--- EXERCISE BRIEF ---
Copy exactly the lines of the data below that run from the line holding "between probability density" through the line holding "We detect weak", both ends included.

Stored items
§ §

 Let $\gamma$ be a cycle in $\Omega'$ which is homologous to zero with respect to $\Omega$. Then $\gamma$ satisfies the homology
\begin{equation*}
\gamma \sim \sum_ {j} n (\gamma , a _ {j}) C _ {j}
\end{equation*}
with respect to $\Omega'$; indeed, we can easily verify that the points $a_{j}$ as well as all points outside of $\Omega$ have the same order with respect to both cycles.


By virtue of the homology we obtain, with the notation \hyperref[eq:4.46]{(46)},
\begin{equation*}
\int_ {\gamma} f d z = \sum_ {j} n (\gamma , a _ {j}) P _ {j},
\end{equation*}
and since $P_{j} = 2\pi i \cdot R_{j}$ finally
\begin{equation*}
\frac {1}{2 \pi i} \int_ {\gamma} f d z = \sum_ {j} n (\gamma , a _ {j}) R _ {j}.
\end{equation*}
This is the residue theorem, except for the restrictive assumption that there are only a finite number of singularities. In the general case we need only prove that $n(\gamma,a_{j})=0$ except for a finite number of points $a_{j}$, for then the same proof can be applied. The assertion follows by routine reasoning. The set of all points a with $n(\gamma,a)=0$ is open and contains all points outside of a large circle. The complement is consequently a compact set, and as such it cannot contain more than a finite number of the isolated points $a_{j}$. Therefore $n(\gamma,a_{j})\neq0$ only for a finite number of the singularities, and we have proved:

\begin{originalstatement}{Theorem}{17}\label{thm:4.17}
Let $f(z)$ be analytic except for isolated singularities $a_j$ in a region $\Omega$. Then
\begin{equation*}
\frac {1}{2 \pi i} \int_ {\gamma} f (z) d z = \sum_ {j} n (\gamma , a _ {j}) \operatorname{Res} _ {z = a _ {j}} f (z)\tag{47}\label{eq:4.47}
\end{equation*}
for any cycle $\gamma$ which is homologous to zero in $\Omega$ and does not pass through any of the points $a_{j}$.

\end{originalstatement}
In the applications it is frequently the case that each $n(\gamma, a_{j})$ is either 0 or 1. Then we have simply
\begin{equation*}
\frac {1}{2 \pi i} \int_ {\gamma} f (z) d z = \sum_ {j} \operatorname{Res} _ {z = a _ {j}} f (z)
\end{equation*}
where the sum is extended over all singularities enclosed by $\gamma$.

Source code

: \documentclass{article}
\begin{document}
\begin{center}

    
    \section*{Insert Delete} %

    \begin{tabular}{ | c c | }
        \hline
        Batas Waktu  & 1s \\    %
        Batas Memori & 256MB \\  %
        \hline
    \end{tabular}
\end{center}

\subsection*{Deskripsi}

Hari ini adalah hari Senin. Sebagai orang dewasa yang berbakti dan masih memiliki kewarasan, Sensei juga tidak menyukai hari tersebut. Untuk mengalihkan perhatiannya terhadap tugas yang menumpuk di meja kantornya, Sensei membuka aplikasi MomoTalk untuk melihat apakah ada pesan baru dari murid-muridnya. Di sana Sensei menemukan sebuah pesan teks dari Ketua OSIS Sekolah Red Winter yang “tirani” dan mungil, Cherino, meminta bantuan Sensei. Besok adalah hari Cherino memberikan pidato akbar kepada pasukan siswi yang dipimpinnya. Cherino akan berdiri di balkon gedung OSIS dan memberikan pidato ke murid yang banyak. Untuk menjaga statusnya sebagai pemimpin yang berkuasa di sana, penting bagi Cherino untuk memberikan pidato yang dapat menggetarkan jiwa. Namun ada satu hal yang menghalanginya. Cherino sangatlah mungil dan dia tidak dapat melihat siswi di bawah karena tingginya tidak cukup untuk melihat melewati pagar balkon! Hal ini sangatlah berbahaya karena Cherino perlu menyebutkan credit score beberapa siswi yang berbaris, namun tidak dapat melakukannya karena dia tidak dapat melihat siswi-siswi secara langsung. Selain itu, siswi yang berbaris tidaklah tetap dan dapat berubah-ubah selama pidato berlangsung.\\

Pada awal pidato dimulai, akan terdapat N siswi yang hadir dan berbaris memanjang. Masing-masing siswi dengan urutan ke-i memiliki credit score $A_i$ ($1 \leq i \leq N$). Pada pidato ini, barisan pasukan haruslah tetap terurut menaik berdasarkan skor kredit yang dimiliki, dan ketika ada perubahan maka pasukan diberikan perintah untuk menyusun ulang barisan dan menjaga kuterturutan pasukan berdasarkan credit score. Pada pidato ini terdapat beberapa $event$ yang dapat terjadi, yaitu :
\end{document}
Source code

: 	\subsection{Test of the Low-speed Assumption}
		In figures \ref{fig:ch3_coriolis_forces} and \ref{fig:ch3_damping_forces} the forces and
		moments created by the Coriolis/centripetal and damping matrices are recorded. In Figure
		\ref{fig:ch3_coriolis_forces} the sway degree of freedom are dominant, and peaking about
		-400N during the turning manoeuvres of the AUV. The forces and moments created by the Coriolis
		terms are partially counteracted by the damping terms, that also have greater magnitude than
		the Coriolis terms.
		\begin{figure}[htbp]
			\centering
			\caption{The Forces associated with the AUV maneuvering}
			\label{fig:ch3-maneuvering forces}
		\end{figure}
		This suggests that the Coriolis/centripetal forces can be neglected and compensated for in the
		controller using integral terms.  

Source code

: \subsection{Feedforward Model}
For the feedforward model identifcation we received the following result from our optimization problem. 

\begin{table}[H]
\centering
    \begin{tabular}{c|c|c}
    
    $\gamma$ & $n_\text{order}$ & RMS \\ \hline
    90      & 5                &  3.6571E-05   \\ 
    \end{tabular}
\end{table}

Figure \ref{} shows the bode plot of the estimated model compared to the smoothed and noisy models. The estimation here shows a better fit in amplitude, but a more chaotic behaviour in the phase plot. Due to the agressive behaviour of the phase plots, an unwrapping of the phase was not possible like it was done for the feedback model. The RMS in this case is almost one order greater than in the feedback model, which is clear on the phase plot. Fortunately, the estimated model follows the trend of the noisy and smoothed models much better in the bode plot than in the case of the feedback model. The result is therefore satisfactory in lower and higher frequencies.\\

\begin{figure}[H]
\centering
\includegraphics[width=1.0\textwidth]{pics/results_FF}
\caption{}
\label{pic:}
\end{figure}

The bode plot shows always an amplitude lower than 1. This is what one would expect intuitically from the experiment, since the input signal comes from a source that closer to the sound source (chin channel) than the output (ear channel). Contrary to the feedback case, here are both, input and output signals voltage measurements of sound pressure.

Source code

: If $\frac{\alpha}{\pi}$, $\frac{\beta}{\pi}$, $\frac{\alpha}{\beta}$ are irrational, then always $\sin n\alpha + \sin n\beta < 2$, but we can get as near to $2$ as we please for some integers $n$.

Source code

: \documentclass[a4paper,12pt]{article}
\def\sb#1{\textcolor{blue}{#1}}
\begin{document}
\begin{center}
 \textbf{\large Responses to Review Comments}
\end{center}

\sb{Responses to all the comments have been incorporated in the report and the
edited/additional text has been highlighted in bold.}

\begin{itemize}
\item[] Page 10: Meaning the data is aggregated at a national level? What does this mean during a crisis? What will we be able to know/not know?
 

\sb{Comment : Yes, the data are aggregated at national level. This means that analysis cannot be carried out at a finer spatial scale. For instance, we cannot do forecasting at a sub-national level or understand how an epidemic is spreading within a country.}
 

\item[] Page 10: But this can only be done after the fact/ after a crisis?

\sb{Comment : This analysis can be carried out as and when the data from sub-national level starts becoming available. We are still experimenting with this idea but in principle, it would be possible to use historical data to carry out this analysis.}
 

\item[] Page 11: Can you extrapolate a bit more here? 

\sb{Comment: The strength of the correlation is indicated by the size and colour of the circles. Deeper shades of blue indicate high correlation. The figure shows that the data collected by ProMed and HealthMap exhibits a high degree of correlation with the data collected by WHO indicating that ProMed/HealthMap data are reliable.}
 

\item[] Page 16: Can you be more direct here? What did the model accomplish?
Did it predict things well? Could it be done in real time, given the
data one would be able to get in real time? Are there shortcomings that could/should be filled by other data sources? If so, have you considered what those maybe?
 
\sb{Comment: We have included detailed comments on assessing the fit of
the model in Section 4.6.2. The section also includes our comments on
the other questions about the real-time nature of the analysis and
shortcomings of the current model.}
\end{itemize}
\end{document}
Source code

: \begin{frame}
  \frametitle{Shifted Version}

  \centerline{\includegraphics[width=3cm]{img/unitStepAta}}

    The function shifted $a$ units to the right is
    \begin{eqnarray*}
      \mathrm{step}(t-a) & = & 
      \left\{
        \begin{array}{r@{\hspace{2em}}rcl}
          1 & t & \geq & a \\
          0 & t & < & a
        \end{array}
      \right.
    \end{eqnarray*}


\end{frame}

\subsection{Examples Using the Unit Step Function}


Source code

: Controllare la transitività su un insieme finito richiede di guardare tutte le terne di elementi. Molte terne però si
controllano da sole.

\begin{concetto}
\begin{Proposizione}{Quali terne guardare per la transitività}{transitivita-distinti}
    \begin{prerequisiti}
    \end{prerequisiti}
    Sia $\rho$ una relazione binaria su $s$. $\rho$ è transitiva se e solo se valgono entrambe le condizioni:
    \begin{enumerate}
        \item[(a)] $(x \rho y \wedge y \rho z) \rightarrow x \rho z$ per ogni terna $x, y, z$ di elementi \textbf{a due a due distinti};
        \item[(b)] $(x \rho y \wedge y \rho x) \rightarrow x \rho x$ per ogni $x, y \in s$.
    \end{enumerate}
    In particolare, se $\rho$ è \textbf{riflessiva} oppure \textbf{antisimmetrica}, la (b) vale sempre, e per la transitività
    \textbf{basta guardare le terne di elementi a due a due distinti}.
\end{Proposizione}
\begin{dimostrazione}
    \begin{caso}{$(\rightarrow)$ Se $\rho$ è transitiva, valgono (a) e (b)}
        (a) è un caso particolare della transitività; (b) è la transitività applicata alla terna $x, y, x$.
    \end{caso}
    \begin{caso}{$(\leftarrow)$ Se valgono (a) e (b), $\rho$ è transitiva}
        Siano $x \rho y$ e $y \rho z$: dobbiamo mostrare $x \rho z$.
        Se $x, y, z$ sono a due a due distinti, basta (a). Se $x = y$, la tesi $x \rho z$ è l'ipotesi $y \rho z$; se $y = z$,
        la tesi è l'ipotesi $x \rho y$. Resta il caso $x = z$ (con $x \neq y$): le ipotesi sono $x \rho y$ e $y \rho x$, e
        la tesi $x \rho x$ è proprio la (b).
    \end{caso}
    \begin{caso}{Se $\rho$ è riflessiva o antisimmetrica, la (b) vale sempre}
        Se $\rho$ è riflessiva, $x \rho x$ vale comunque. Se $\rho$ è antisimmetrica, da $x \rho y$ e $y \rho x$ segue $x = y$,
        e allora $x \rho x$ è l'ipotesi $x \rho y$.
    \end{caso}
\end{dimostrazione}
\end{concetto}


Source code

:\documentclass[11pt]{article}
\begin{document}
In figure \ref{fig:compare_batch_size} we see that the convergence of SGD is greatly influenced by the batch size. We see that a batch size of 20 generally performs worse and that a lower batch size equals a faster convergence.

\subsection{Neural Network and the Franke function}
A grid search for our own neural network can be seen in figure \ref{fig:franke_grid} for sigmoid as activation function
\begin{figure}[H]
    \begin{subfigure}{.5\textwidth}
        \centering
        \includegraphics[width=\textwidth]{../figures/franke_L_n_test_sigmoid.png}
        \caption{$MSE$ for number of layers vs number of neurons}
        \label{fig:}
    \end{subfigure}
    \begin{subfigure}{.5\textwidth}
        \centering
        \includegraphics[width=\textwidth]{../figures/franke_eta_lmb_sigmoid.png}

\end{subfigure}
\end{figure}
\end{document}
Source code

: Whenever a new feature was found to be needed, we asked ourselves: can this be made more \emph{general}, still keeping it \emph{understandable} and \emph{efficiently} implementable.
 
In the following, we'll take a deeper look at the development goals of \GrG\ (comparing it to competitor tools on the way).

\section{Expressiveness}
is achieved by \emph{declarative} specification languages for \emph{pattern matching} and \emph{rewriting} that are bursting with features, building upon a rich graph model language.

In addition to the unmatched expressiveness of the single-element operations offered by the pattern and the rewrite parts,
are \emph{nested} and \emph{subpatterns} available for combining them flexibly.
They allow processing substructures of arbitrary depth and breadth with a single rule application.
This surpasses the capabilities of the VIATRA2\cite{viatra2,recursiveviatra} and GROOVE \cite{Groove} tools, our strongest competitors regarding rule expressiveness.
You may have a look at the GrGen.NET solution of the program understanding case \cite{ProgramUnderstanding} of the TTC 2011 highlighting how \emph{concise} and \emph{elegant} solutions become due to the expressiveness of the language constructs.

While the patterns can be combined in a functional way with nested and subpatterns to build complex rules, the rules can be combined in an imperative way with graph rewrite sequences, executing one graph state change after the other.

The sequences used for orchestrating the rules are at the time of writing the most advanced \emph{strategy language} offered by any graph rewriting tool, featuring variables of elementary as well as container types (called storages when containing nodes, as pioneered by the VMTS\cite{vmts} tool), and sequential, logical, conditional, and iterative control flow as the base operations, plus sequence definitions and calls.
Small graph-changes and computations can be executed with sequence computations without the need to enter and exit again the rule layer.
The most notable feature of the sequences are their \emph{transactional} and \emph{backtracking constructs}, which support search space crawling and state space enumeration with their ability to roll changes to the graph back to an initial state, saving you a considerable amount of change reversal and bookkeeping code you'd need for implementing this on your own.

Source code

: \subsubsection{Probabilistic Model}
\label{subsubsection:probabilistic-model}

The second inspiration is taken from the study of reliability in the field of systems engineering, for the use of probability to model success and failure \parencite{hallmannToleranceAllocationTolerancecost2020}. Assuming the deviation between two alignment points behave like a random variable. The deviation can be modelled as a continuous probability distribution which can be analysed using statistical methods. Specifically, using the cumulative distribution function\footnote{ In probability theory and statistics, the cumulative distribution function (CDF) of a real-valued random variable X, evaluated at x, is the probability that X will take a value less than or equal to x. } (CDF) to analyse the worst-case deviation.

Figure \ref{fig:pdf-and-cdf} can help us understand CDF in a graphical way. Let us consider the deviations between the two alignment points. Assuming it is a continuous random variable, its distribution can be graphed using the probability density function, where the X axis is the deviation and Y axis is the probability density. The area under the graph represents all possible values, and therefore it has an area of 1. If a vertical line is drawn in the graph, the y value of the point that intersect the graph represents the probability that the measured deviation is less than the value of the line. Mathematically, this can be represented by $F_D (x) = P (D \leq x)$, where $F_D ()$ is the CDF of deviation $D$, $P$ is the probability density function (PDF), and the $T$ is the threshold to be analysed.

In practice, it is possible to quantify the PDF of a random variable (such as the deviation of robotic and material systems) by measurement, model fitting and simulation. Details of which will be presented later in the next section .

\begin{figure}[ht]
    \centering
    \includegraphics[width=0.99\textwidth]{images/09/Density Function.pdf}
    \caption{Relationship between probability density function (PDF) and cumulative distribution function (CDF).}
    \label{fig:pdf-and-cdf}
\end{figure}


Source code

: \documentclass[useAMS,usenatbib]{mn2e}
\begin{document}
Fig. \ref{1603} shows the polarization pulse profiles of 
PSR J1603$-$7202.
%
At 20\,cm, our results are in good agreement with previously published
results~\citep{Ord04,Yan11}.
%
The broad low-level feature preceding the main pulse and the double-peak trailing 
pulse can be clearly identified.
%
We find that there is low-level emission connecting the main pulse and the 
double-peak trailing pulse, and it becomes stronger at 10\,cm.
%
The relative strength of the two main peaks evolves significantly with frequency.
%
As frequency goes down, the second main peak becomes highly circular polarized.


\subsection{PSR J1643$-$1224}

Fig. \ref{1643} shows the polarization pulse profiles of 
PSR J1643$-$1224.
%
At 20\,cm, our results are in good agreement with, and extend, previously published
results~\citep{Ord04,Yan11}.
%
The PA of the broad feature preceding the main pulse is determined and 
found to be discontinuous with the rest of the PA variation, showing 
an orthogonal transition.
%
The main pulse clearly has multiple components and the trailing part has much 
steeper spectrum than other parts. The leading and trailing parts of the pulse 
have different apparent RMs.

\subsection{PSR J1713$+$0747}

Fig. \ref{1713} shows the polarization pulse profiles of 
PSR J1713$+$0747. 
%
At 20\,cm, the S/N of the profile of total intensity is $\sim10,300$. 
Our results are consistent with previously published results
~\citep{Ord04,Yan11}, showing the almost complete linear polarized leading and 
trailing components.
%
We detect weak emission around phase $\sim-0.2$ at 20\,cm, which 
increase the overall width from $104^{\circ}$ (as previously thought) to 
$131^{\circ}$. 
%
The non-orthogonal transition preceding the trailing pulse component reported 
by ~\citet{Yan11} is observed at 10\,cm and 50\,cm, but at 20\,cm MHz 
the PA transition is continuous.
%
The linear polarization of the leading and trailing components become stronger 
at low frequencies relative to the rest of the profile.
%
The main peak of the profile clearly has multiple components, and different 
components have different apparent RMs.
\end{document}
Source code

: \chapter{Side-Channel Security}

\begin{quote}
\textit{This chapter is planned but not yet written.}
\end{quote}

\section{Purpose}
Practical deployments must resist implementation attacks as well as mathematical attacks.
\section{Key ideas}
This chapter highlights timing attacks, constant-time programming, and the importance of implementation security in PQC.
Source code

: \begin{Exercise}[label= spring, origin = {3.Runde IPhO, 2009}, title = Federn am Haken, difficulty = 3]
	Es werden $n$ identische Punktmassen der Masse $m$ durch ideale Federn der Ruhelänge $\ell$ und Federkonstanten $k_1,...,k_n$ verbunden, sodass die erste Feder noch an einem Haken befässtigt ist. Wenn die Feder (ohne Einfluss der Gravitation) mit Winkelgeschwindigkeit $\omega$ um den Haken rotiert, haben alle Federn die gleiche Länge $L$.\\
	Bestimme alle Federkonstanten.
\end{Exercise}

§ §

--- OUTPUT ---
    \caption{Relationship between probability density function (PDF) and cumulative distribution function (CDF).}
    \label{fig:pdf-and-cdf}
\end{figure}


Source code

: \documentclass[useAMS,usenatbib]{mn2e}
\begin{document}
Fig. \ref{1603} shows the polarization pulse profiles of 
PSR J1603$-$7202.
%
At 20\,cm, our results are in good agreement with previously published
results~\citep{Ord04,Yan11}.
%
The broad low-level feature preceding the main pulse and the double-peak trailing 
pulse can be clearly identified.
%
We find that there is low-level emission connecting the main pulse and the 
double-peak trailing pulse, and it becomes stronger at 10\,cm.
%
The relative strength of the two main peaks evolves significantly with frequency.
%
As frequency goes down, the second main peak becomes highly circular polarized.


\subsection{PSR J1643$-$1224}

Fig. \ref{1643} shows the polarization pulse profiles of 
PSR J1643$-$1224.
%
At 20\,cm, our results are in good agreement with, and extend, previously published
results~\citep{Ord04,Yan11}.
%
The PA of the broad feature preceding the main pulse is determined and 
found to be discontinuous with the rest of the PA variation, showing 
an orthogonal transition.
%
The main pulse clearly has multiple components and the trailing part has much 
steeper spectrum than other parts. The leading and trailing parts of the pulse 
have different apparent RMs.

\subsection{PSR J1713$+$0747}

Fig. \ref{1713} shows the polarization pulse profiles of 
PSR J1713$+$0747. 
%
At 20\,cm, the S/N of the profile of total intensity is $\sim10,300$. 
Our results are consistent with previously published results
~\citep{Ord04,Yan11}, showing the almost complete linear polarized leading and 
trailing components.
%
We detect weak emission around phase $\sim-0.2$ at 20\,cm, which 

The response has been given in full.